# Data to use

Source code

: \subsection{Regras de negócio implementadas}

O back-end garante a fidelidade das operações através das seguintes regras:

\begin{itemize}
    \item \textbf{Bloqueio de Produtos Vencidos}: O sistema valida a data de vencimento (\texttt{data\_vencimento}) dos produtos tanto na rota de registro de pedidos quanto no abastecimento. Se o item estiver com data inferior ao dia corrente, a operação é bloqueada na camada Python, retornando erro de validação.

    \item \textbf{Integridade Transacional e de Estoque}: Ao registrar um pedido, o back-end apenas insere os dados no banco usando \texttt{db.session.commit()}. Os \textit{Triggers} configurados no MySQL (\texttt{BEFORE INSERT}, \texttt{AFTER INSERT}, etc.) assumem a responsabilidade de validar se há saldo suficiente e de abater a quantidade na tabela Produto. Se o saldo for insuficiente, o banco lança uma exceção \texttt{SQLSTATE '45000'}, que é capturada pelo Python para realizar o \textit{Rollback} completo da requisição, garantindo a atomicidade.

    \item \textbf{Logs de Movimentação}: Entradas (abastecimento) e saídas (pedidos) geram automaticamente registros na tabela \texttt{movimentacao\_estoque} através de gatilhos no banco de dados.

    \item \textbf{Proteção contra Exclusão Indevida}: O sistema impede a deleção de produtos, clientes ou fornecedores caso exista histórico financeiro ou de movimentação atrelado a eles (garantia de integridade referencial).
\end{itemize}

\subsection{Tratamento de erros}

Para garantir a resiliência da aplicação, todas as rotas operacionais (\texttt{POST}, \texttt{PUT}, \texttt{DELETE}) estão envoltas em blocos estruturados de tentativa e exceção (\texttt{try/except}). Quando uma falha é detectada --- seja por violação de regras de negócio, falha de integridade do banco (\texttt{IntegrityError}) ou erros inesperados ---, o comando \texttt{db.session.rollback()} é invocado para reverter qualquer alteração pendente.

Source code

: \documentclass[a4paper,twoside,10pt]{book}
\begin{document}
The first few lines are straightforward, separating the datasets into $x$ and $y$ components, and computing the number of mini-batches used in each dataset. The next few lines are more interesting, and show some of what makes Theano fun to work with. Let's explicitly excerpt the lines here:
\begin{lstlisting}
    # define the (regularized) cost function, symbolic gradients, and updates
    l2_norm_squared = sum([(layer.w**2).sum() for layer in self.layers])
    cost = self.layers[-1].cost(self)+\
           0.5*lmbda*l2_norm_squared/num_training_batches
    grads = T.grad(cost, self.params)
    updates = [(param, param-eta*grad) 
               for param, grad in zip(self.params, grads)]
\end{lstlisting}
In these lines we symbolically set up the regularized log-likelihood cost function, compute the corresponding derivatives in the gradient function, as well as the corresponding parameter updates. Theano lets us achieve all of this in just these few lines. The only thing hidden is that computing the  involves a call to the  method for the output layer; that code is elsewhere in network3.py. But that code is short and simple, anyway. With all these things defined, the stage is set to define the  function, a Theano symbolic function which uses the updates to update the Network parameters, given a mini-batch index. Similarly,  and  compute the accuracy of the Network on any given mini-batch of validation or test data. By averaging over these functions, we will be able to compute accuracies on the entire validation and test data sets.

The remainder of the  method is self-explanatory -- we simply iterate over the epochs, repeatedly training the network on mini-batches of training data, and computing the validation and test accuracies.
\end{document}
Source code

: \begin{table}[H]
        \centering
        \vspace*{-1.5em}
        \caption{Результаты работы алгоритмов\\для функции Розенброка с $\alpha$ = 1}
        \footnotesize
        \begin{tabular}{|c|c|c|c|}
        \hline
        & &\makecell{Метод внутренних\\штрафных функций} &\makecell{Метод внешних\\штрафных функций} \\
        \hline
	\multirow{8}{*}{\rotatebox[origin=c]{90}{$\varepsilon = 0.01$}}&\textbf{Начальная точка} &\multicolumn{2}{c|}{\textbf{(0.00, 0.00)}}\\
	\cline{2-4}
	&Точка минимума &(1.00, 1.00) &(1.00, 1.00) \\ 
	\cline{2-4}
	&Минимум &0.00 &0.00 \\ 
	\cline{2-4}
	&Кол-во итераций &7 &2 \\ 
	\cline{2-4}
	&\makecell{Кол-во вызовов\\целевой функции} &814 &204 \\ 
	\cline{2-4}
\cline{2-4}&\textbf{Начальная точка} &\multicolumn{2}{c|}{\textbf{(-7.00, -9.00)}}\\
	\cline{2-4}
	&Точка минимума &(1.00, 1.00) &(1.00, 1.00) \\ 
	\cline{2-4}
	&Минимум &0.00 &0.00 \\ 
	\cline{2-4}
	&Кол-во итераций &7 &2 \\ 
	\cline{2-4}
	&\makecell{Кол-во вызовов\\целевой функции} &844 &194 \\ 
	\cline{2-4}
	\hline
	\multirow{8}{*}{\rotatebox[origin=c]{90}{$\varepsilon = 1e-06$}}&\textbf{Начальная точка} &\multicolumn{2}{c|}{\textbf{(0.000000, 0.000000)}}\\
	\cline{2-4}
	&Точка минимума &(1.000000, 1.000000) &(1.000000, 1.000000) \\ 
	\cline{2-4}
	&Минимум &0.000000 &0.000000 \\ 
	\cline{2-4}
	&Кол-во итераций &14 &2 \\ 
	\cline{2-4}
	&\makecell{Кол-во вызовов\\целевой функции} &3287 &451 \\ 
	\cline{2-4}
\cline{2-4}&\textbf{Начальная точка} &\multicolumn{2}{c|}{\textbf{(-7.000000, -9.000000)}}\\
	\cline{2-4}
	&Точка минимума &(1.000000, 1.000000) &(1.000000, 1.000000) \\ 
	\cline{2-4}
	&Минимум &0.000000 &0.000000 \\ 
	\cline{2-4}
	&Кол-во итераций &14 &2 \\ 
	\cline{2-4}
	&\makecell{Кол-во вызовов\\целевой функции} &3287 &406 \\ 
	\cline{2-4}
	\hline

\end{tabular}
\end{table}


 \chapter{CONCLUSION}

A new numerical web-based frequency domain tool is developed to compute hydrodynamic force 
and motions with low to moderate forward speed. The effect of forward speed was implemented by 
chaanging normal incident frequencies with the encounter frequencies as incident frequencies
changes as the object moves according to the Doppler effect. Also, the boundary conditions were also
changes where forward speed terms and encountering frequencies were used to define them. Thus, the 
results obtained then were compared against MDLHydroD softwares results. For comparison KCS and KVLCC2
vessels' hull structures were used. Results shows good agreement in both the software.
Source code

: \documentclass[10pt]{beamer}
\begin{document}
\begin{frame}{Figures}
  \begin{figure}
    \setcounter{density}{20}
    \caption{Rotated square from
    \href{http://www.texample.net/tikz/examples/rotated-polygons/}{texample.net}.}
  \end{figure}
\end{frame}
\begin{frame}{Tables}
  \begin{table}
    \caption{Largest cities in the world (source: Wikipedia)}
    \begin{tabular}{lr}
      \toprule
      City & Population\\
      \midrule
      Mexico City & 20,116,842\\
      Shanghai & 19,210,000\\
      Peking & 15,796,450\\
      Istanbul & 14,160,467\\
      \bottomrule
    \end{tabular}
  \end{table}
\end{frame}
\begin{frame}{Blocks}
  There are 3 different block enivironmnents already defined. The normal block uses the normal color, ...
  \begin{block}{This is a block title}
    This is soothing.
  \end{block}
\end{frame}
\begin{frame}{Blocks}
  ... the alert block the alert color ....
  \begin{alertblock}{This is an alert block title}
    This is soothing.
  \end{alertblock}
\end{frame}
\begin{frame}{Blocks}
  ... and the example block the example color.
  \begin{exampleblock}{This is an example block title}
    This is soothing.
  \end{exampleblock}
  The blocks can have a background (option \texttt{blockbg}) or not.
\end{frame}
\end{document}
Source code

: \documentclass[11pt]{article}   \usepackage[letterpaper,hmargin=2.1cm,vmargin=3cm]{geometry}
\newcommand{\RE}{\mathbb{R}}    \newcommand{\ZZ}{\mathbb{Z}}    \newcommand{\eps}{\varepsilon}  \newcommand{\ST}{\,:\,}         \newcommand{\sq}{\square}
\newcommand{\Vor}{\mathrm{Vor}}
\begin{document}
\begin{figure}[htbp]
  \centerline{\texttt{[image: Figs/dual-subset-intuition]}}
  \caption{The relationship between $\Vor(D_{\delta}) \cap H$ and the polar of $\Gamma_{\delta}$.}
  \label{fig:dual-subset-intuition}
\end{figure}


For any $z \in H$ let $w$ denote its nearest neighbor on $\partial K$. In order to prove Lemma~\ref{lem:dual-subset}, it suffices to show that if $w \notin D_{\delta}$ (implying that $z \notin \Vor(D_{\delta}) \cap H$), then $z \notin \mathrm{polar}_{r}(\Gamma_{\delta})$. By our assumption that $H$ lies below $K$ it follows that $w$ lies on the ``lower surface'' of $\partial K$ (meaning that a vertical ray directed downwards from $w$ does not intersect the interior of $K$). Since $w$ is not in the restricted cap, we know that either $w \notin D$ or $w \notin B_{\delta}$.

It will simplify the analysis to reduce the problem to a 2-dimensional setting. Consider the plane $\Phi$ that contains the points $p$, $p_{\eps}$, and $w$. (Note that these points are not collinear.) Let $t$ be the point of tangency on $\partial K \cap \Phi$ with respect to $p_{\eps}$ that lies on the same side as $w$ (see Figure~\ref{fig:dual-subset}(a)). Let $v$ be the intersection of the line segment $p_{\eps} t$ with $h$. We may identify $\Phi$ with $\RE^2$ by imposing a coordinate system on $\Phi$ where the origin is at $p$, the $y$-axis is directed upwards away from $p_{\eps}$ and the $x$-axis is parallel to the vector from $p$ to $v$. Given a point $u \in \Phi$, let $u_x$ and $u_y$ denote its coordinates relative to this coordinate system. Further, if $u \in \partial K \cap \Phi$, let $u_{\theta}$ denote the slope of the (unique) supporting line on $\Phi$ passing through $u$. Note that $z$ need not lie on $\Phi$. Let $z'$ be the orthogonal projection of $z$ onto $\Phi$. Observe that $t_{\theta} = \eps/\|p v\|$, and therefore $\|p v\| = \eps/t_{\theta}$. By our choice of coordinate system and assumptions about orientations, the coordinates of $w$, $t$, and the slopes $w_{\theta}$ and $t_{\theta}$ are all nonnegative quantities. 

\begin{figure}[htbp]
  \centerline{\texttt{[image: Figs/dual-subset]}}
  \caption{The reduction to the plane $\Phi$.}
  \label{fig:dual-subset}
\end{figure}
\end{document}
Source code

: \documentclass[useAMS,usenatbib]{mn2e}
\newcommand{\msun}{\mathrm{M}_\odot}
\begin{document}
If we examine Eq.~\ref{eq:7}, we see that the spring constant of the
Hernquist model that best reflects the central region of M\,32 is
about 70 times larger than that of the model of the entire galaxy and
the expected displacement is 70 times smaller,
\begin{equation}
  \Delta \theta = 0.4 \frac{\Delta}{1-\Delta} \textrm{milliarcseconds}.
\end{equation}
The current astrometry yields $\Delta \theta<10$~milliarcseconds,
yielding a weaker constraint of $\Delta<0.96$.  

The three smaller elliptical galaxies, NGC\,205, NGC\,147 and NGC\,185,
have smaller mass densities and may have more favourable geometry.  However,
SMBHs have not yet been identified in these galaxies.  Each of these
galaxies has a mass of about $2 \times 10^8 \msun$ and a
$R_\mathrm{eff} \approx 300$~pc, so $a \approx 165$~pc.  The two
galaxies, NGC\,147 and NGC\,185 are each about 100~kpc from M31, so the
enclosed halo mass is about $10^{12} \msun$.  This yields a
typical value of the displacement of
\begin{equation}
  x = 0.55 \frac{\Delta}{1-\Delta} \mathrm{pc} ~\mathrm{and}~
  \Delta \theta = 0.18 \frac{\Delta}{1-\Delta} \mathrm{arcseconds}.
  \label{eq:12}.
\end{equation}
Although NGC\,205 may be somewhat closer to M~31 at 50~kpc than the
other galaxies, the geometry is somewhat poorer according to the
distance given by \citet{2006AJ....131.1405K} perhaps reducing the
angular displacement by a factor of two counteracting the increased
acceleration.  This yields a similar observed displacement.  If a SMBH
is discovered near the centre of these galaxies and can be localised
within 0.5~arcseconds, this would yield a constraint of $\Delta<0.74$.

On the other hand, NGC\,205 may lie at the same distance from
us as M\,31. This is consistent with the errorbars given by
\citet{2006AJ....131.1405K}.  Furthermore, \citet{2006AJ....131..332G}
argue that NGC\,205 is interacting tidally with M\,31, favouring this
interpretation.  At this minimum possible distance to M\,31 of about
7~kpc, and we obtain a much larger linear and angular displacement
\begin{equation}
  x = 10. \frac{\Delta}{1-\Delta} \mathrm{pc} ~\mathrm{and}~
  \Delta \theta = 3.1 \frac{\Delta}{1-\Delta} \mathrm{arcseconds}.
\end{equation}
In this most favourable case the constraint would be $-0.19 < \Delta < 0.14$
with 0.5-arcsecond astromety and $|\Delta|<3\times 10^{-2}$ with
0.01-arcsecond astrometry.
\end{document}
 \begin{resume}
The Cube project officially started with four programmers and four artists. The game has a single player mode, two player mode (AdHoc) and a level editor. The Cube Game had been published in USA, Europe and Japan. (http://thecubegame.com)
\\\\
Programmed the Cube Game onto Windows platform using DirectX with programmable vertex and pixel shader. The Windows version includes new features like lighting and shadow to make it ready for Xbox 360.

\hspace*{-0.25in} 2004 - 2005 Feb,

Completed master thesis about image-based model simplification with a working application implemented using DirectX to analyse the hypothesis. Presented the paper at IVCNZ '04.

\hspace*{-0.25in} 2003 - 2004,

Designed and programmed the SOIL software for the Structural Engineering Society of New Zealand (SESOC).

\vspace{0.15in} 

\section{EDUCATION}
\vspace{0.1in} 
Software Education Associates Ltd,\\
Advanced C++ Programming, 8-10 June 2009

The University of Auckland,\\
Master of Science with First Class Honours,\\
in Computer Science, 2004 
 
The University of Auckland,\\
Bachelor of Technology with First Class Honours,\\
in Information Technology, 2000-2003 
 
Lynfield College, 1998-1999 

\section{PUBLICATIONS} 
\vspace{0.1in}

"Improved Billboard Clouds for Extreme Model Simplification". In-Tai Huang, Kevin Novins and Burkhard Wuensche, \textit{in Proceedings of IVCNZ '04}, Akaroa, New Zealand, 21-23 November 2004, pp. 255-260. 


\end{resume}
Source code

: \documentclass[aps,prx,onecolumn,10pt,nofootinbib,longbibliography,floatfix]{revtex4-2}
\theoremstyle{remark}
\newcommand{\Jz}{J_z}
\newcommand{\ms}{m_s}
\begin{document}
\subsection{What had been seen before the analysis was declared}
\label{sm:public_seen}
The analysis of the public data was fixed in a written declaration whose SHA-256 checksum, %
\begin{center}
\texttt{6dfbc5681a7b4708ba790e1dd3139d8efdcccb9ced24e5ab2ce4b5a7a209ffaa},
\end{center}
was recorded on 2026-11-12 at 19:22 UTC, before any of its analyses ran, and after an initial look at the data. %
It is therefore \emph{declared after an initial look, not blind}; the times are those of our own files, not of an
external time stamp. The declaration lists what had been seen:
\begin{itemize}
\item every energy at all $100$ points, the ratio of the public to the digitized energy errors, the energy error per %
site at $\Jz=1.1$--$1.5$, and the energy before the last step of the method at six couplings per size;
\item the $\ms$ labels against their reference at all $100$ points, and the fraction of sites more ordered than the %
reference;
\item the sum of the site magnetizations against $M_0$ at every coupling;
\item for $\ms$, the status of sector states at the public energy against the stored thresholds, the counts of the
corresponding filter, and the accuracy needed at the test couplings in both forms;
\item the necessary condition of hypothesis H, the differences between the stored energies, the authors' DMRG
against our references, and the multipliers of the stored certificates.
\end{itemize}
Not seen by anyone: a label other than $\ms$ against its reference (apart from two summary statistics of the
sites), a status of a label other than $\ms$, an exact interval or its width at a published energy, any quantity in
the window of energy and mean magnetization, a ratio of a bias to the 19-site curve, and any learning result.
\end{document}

# What this task involves
Nothing but the lines from the top of the records down to the line with "erro de validação." belongs in the answer; repeat them exactly.

# Exercise answer
Source code

: \subsection{Regras de negócio implementadas}

O back-end garante a fidelidade das operações através das seguintes regras:

\begin{itemize}
    \item \textbf{Bloqueio de Produtos Vencidos}: O sistema valida a data de vencimento (\texttt{data\_vencimento}) dos produtos tanto na rota de registro de pedidos quanto no abastecimento. Se o item estiver com data inferior ao dia corrente, a operação é bloqueada na camada Python, retornando erro de validação.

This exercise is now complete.